# [What you have to do]
Return, word for word, only the lines of the data below that lie between the line with "- [@Kaixhin](https://github.com/Kaixhin) for" and the line with "reset --hard 3628164(版本号，位数越多越精准)", those two lines included.

[Stored items]
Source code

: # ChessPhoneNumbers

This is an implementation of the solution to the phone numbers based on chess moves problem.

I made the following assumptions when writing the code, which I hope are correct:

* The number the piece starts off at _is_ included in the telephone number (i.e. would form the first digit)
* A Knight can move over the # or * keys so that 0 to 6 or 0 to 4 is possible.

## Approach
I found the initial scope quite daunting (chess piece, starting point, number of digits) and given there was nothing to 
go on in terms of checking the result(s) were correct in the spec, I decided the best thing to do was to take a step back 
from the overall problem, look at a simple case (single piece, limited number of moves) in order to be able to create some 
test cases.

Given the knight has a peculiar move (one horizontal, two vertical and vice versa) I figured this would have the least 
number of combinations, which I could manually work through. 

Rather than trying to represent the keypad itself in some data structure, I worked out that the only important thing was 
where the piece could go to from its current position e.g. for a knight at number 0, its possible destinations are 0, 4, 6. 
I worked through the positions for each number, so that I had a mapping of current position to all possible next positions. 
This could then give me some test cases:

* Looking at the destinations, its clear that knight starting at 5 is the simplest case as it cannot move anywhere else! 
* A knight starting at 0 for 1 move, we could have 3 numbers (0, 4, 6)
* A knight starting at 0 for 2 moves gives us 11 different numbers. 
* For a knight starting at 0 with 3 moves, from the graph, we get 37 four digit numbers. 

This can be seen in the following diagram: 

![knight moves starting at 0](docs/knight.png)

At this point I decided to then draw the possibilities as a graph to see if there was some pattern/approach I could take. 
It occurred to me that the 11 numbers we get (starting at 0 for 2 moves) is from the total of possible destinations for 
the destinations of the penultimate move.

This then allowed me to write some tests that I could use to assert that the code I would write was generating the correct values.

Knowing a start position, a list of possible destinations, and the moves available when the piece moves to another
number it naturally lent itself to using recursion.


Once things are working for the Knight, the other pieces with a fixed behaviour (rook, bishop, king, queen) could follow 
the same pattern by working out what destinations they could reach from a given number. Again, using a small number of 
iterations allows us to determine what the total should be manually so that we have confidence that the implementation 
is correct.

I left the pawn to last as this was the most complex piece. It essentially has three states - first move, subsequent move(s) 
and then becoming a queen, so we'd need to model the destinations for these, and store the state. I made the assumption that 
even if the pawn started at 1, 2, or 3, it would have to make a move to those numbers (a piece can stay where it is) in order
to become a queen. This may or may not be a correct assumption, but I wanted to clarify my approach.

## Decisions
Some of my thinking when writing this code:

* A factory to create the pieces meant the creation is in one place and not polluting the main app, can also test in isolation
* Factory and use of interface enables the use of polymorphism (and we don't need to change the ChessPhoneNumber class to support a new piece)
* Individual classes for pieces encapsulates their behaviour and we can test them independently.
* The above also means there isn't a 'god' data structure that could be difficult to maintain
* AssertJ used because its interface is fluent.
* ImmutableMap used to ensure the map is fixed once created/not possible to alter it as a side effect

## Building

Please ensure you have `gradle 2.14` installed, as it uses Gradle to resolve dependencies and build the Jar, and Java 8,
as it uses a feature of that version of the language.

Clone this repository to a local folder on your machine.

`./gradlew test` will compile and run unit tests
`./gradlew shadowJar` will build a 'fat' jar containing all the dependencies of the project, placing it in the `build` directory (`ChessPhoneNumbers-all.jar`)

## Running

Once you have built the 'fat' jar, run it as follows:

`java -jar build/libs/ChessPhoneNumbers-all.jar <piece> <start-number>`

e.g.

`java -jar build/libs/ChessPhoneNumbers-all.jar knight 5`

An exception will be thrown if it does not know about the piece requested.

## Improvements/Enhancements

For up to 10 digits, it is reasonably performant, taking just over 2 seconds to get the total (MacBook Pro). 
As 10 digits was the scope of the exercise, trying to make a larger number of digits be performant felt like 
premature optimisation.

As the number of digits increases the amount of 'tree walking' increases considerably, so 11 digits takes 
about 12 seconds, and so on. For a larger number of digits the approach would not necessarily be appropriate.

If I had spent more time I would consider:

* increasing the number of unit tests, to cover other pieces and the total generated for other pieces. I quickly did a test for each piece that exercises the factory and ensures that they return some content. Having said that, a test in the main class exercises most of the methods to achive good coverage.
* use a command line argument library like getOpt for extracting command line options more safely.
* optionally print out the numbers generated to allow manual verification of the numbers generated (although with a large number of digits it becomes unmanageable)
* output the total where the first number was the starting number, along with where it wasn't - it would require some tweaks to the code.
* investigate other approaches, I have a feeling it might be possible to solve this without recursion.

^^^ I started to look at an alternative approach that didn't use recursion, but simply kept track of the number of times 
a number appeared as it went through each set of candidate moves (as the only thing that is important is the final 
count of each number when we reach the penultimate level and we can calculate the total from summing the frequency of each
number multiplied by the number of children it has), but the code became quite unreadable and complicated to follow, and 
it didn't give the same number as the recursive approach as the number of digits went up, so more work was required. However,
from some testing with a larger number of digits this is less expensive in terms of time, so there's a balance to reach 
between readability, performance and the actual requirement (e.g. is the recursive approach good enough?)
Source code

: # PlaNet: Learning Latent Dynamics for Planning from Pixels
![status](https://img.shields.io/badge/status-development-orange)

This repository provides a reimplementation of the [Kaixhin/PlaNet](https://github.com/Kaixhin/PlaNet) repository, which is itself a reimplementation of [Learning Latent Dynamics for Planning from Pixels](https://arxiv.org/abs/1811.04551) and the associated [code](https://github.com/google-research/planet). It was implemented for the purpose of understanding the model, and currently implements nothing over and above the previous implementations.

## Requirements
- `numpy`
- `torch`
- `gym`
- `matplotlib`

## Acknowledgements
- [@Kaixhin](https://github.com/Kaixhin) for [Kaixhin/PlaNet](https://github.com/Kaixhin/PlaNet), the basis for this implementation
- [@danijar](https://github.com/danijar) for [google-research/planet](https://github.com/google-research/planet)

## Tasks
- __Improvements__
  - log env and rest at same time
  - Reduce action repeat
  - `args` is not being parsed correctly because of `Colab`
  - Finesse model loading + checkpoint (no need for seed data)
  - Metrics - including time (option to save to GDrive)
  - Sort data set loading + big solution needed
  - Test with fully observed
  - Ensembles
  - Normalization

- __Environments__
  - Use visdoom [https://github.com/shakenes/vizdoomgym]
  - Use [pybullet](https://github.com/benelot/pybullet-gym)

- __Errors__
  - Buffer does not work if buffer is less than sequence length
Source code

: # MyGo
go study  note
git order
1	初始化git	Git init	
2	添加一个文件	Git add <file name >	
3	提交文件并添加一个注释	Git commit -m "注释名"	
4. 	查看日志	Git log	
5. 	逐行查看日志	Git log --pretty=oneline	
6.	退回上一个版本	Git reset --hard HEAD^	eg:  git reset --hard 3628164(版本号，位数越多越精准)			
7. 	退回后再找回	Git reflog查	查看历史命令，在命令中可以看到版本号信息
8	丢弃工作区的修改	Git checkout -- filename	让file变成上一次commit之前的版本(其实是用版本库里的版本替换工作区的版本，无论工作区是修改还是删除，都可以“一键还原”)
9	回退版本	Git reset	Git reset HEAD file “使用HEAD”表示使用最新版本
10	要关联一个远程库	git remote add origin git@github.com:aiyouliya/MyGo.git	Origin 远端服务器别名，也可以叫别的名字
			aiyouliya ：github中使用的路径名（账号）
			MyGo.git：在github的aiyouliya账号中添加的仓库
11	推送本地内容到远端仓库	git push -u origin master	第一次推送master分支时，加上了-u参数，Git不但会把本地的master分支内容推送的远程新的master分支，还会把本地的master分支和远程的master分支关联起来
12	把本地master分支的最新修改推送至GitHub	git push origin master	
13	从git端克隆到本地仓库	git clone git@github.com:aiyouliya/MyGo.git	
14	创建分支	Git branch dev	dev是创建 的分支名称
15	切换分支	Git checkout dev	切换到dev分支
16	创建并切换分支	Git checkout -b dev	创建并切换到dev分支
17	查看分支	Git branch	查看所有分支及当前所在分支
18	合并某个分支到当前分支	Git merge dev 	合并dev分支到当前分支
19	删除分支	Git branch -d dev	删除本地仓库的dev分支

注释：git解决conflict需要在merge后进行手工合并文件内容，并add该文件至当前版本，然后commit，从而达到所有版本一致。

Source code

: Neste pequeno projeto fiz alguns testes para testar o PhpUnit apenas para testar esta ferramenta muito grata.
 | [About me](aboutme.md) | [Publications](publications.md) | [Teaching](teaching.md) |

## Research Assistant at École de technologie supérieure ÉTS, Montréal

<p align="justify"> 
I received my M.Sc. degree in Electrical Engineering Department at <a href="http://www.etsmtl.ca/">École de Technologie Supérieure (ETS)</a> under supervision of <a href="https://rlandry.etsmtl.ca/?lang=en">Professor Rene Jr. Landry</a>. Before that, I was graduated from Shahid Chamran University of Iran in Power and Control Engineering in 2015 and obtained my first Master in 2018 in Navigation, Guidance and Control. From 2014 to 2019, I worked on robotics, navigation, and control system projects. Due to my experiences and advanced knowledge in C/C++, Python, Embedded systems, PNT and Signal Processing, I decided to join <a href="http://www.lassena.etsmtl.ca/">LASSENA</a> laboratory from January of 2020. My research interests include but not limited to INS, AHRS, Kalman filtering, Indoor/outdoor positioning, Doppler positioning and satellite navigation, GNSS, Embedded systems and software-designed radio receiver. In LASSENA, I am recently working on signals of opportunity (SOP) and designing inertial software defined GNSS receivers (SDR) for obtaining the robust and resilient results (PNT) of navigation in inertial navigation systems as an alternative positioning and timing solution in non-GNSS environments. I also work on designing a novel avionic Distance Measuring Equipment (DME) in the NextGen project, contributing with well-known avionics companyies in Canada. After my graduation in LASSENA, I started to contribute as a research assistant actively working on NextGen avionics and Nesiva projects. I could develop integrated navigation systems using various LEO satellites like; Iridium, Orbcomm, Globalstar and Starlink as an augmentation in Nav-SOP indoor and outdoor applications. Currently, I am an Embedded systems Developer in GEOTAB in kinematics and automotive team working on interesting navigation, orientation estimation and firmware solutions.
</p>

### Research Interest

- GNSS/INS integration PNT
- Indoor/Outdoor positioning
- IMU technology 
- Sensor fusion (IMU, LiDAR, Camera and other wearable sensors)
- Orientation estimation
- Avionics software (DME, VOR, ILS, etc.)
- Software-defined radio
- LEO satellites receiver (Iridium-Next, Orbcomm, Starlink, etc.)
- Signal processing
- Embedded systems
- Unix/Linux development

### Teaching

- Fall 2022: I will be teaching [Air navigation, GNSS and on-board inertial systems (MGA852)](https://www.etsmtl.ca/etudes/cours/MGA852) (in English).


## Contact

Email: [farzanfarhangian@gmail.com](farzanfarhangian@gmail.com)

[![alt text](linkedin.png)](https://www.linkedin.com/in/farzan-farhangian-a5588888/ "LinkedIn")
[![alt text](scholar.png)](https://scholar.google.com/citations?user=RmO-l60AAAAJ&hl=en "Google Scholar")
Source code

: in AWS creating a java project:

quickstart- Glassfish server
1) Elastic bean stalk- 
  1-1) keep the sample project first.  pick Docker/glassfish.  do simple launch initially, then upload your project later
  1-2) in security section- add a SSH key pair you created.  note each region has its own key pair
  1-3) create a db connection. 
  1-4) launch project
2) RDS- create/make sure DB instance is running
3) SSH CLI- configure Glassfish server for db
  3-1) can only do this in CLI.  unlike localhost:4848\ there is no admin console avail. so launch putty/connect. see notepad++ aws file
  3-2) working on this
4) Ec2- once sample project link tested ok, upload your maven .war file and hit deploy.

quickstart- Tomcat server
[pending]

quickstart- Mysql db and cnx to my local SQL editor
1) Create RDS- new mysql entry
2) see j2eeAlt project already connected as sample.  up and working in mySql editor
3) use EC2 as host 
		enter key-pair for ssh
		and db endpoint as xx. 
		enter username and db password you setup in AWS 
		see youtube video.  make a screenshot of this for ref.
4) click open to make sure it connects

# [Result]
- [@Kaixhin](https://github.com/Kaixhin) for [Kaixhin/PlaNet](https://github.com/Kaixhin/PlaNet), the basis for this implementation
- [@danijar](https://github.com/danijar) for [google-research/planet](https://github.com/google-research/planet)

## Tasks
- __Improvements__
  - log env and rest at same time
  - Reduce action repeat
  - `args` is not being parsed correctly because of `Colab`
  - Finesse model loading + checkpoint (no need for seed data)
  - Metrics - including time (option to save to GDrive)
  - Sort data set loading + big solution needed
  - Test with fully observed
  - Ensembles
  - Normalization

- __Environments__
  - Use visdoom [https://github.com/shakenes/vizdoomgym]
  - Use [pybullet](https://github.com/benelot/pybullet-gym)

- __Errors__
  - Buffer does not work if buffer is less than sequence length
Source code

: # MyGo
go study  note
git order
1	初始化git	Git init	
2	添加一个文件	Git add <file name >	
3	提交文件并添加一个注释	Git commit -m "注释名"	
4. 	查看日志	Git log	
5. 	逐行查看日志	Git log --pretty=oneline	
6.	退回上一个版本	Git reset --hard HEAD^	eg:  git reset --hard 3628164(版本号，位数越多越精准)			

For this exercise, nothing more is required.